§ Problem to solve
Without including any image, retype the records word for word.

§ Source records
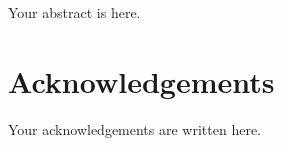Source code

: \doublespacing

\noindent Your abstract is here. 

\cleardoublepage



\chapter*{\vspace*{-1.6in}Acknowledgements}

\vspace*{-0.3in}

Your acknowledgements are written here.



\tableofcontents


\listoffigures


\listoftables


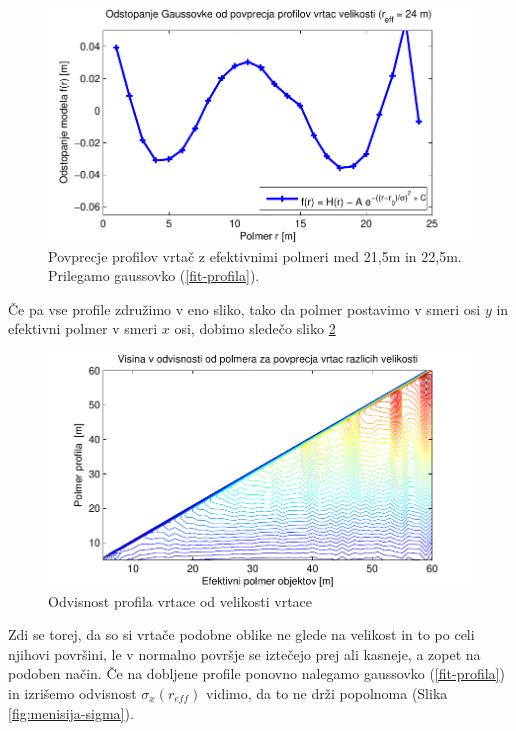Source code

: \documentclass[a4paper, oneside, 12pt]{book}
\begin{document}
\begin{figure}[H]
  \centering
  \includegraphics{slike/menisija-profil-21-fit}
  \caption{Povprecje profilov vrtač z efektivnimi polmeri med 21,5m in 22,5m. Prilegamo gaussovko (\ref{fit-profila}).}
  \label{fig:menisija-profil-21-fit}
\end{figure}

Če pa vse profile združimo v eno sliko, tako da polmer postavimo v smeri osi $y$ in efektivni polmer v smeri $x$ osi, dobimo sledečo sliko \ref{fig:menisija-profil-profilov}

\begin{figure}[H]
  \centering
  \includegraphics{slike/menisija-profil-profilov}
  \caption{Odvisnost profila vrtace od velikosti vrtace}
  \label{fig:menisija-profil-profilov}
\end{figure}

Zdi se torej, da so si vrtače podobne oblike ne glede na velikost in to po celi njihovi površini, le v normalno površje se iztečejo prej ali kasneje, a zopet na podoben način.
Če na dobljene profile ponovno nalegamo gaussovko (\ref{fit-profila}) in izrišemo odvisnost $\sigma_x (r_{eff})$ vidimo, da to ne drži popolnoma  (Slika \ref{fig:menisija-sigma}).  
\end{document}
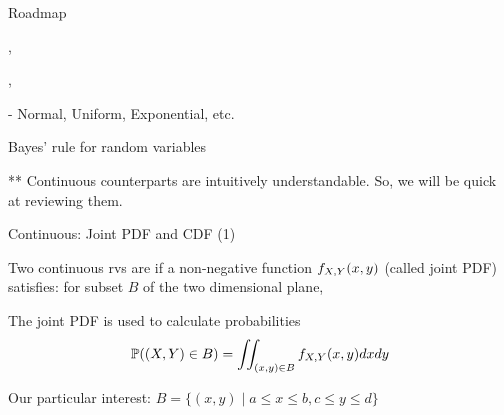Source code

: \documentclass[fleqn,aspectratio=169]{beamer}
\begin{document}
\begin{frame}{Roadmap}

\plitemsep 0.05in

\bci [$\circ$]
\item {}

\item {}

\item {},  

\item {},  

\item {}

- Normal, Uniform, Exponential, etc. 

\item Bayes' rule for random variables

\eci 

\medskip

** Continuous counterparts are intuitively understandable. So, we will be quick at reviewing them.

\end{frame}

\begin{frame}{Continuous: Joint PDF and CDF (1)}

{
Two continuous rvs are  if a non-negative function $f_{X,Y}(x,y)$ (called joint PDF) satisfies: for  subset $B$ of the two dimensional plane,
\vspace{-0.3cm}
}

\plitemsep 0.1in
\bce 
\item<3-> The joint PDF is used to calculate probabilities  
$$\mathbb{P}( (X,Y) \in B ) = \iint_{(x,y) \in B} f_{X,Y}(x,y) dx dy$$

Our particular interest: $B = \{(x,y) \mid a \le x \le b, c \le y \le d \}$
\ece

\end{frame}
\end{document}
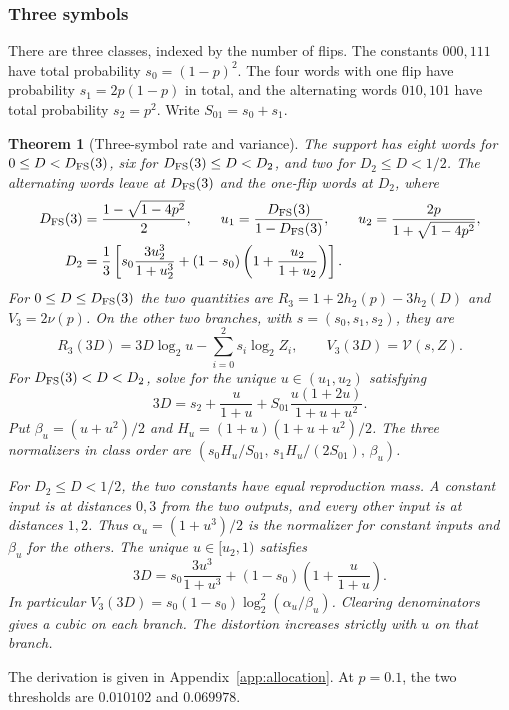 \documentclass[11pt,letterpaper]{article}
\newtheorem{theorem}{Theorem}
\theoremstyle{definition}
\newcommand{\Vfun}{\mathcal V}
\newcommand{\hx}{h_2}
\begin{document}
\subsubsection{Three symbols}\label{sec:three}
There are three classes, indexed by the number of flips. The constants $000,111$ have total probability $s_0=(1-p)^2$. The four words with one flip have probability $s_1=2p(1-p)$ in total, and the alternating words $010,101$ have total probability $s_2=p^2$. Write $S_{01}=s_0+s_1$.
\begin{theorem}[Three-symbol rate and variance]\label{thm:three}
The support has eight words for $0\le D<D_{\rm FS}(3)$, six for $D_{\rm FS}(3)\le D<D_2$, and two for $D_2\le D<1/2$. The alternating words leave at $D_{\rm FS}(3)$ and the one-flip words at $D_2$, where
\begin{align}
 D_{\rm FS}(3)&=\frac{1-\sqrt{1-4p^2}}2,\qquad u_1=\frac{D_{\rm FS}(3)}{1-D_{\rm FS}(3)},\qquad
 u_2=\frac{2p}{1+\sqrt{1-4p^2}},                               \label{eq:d3a}\\
 D_2&=\frac13\left[s_0\frac{3u_2^3}{1+u_2^3}
              +(1-s_0)\left(1+\frac{u_2}{1+u_2}\right)\right].  \label{eq:d3b}
\end{align}
\normalfont
For $0\le D\le D_{\rm FS}(3)$ the two quantities are $R_3=1+2\hx(p)-3\hx(D)$ and $V_3=2\nu(p)$. On the other two branches, with $s=(s_0,s_1,s_2)$, they are
\[
 R_3(3D)=3D\log_2u-\sum_{i=0}^2s_i\log_2Z_i,\qquad V_3(3D)=\Vfun(s,Z).
\]
For $D_{\rm FS}(3)<D<D_2$, solve for the unique $u\in(u_1,u_2)$ satisfying
\begin{equation}
 3D=s_2+\frac{u}{1+u}+S_{01}\frac{u(1+2u)}{1+u+u^2}.          \label{eq:3mid}
\end{equation}
Put $\beta_u=(u+u^2)/2$ and $H_u=(1+u)(1+u+u^2)/2$. The three normalizers in class order are $(s_0 H_u/S_{01},\,s_1 H_u/(2S_{01}),\,\beta_u)$.

For $D_2\le D<1/2$, the two constants have equal reproduction mass. A constant input is at distances $0,3$ from the two outputs, and every other input is at distances $1,2$. Thus $\alpha_u=(1+u^3)/2$ is the normalizer for constant inputs and $\beta_u$ for the others. The unique $u\in[u_2,1)$ satisfies
\[
 3D=s_0\frac{3u^3}{1+u^3}+(1-s_0)\left(1+\frac{u}{1+u}\right).
\]
In particular $V_3(3D)=s_0(1-s_0)\log_2^2(\alpha_u/\beta_u)$. Clearing denominators gives a cubic on each branch. The distortion increases strictly with $u$ on that branch. \end{theorem}
The derivation is given in Appendix~\ref{app:allocation}. At $p=0.1$, the two thresholds are $0.010102$ and $0.069978$.
\end{document}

§ Result
Source code

: \doublespacing

\noindent Your abstract is here. 

\cleardoublepage



\chapter*{\vspace*{-1.6in}Acknowledgements}

\vspace*{-0.3in}

Your acknowledgements are written here.



\tableofcontents


\listoffigures


\listoftables


Source code

: \documentclass[a4paper, oneside, 12pt]{book}
\begin{document}
\begin{figure}[H]
  \centering
  \includegraphics{slike/menisija-profil-21-fit}
  \caption{Povprecje profilov vrtač z efektivnimi polmeri med 21,5m in 22,5m. Prilegamo gaussovko (\ref{fit-profila}).}
  \label{fig:menisija-profil-21-fit}
\end{figure}

Če pa vse profile združimo v eno sliko, tako da polmer postavimo v smeri osi $y$ in efektivni polmer v smeri $x$ osi, dobimo sledečo sliko \ref{fig:menisija-profil-profilov}

\begin{figure}[H]
  \centering
  \includegraphics{slike/menisija-profil-profilov}
  \caption{Odvisnost profila vrtace od velikosti vrtace}
  \label{fig:menisija-profil-profilov}
\end{figure}

Zdi se torej, da so si vrtače podobne oblike ne glede na velikost in to po celi njihovi površini, le v normalno površje se iztečejo prej ali kasneje, a zopet na podoben način.
Če na dobljene profile ponovno nalegamo gaussovko (\ref{fit-profila}) in izrišemo odvisnost $\sigma_x (r_{eff})$ vidimo, da to ne drži popolnoma  (Slika \ref{fig:menisija-sigma}).  
\end{document}
Source code

: \documentclass[fleqn,aspectratio=169]{beamer}
\begin{document}
\begin{frame}{Roadmap}

\plitemsep 0.05in

\bci [$\circ$]
\item {}

\item {}

\item {},  

\item {},  

\item {}

- Normal, Uniform, Exponential, etc. 

\item Bayes' rule for random variables

\eci 

\medskip

** Continuous counterparts are intuitively understandable. So, we will be quick at reviewing them.

\end{frame}

\begin{frame}{Continuous: Joint PDF and CDF (1)}

{
Two continuous rvs are  if a non-negative function $f_{X,Y}(x,y)$ (called joint PDF) satisfies: for  subset $B$ of the two dimensional plane,
\vspace{-0.3cm}
}

\plitemsep 0.1in
\bce 
\item<3-> The joint PDF is used to calculate probabilities  
$$\mathbb{P}( (X,Y) \in B ) = \iint_{(x,y) \in B} f_{X,Y}(x,y) dx dy$$

Our particular interest: $B = \{(x,y) \mid a \le x \le b, c \le y \le d \}$
\ece

\end{frame}
\end{document}
 \documentclass[11pt,letterpaper]{article}
\newtheorem{theorem}{Theorem}
\theoremstyle{definition}
\newcommand{\Vfun}{\mathcal V}
\newcommand{\hx}{h_2}
\begin{document}
\subsubsection{Three symbols}\label{sec:three}
There are three classes, indexed by the number of flips. The constants $000,111$ have total probability $s_0=(1-p)^2$. The four words with one flip have probability $s_1=2p(1-p)$ in total, and the alternating words $010,101$ have total probability $s_2=p^2$. Write $S_{01}=s_0+s_1$.
\begin{theorem}[Three-symbol rate and variance]\label{thm:three}
The support has eight words for $0\le D<D_{\rm FS}(3)$, six for $D_{\rm FS}(3)\le D<D_2$, and two for $D_2\le D<1/2$. The alternating words leave at $D_{\rm FS}(3)$ and the one-flip words at $D_2$, where
\begin{align}
 D_{\rm FS}(3)&=\frac{1-\sqrt{1-4p^2}}2,\qquad u_1=\frac{D_{\rm FS}(3)}{1-D_{\rm FS}(3)},\qquad
 u_2=\frac{2p}{1+\sqrt{1-4p^2}},                               \label{eq:d3a}\\
 D_2&=\frac13\left[s_0\frac{3u_2^3}{1+u_2^3}
              +(1-s_0)\left(1+\frac{u_2}{1+u_2}\right)\right].  \label{eq:d3b}
\end{align}
\normalfont
For $0\le D\le D_{\rm FS}(3)$ the two quantities are $R_3=1+2\hx(p)-3\hx(D)$ and $V_3=2\nu(p)$. On the other two branches, with $s=(s_0,s_1,s_2)$, they are
\[
 R_3(3D)=3D\log_2u-\sum_{i=0}^2s_i\log_2Z_i,\qquad V_3(3D)=\Vfun(s,Z).
\]
For $D_{\rm FS}(3)<D<D_2$, solve for the unique $u\in(u_1,u_2)$ satisfying
\begin{equation}
 3D=s_2+\frac{u}{1+u}+S_{01}\frac{u(1+2u)}{1+u+u^2}.          \label{eq:3mid}
\end{equation}
Put $\beta_u=(u+u^2)/2$ and $H_u=(1+u)(1+u+u^2)/2$. The three normalizers in class order are $(s_0 H_u/S_{01},\,s_1 H_u/(2S_{01}),\,\beta_u)$.

For $D_2\le D<1/2$, the two constants have equal reproduction mass. A constant input is at distances $0,3$ from the two outputs, and every other input is at distances $1,2$. Thus $\alpha_u=(1+u^3)/2$ is the normalizer for constant inputs and $\beta_u$ for the others. The unique $u\in[u_2,1)$ satisfies
\[
 3D=s_0\frac{3u^3}{1+u^3}+(1-s_0)\left(1+\frac{u}{1+u}\right).
\]
In particular $V_3(3D)=s_0(1-s_0)\log_2^2(\alpha_u/\beta_u)$. Clearing denominators gives a cubic on each branch. The distortion increases strictly with $u$ on that branch. \end{theorem}
The derivation is given in Appendix~\ref{app:allocation}. At $p=0.1$, the two thresholds are $0.010102$ and $0.069978$.
\end{document}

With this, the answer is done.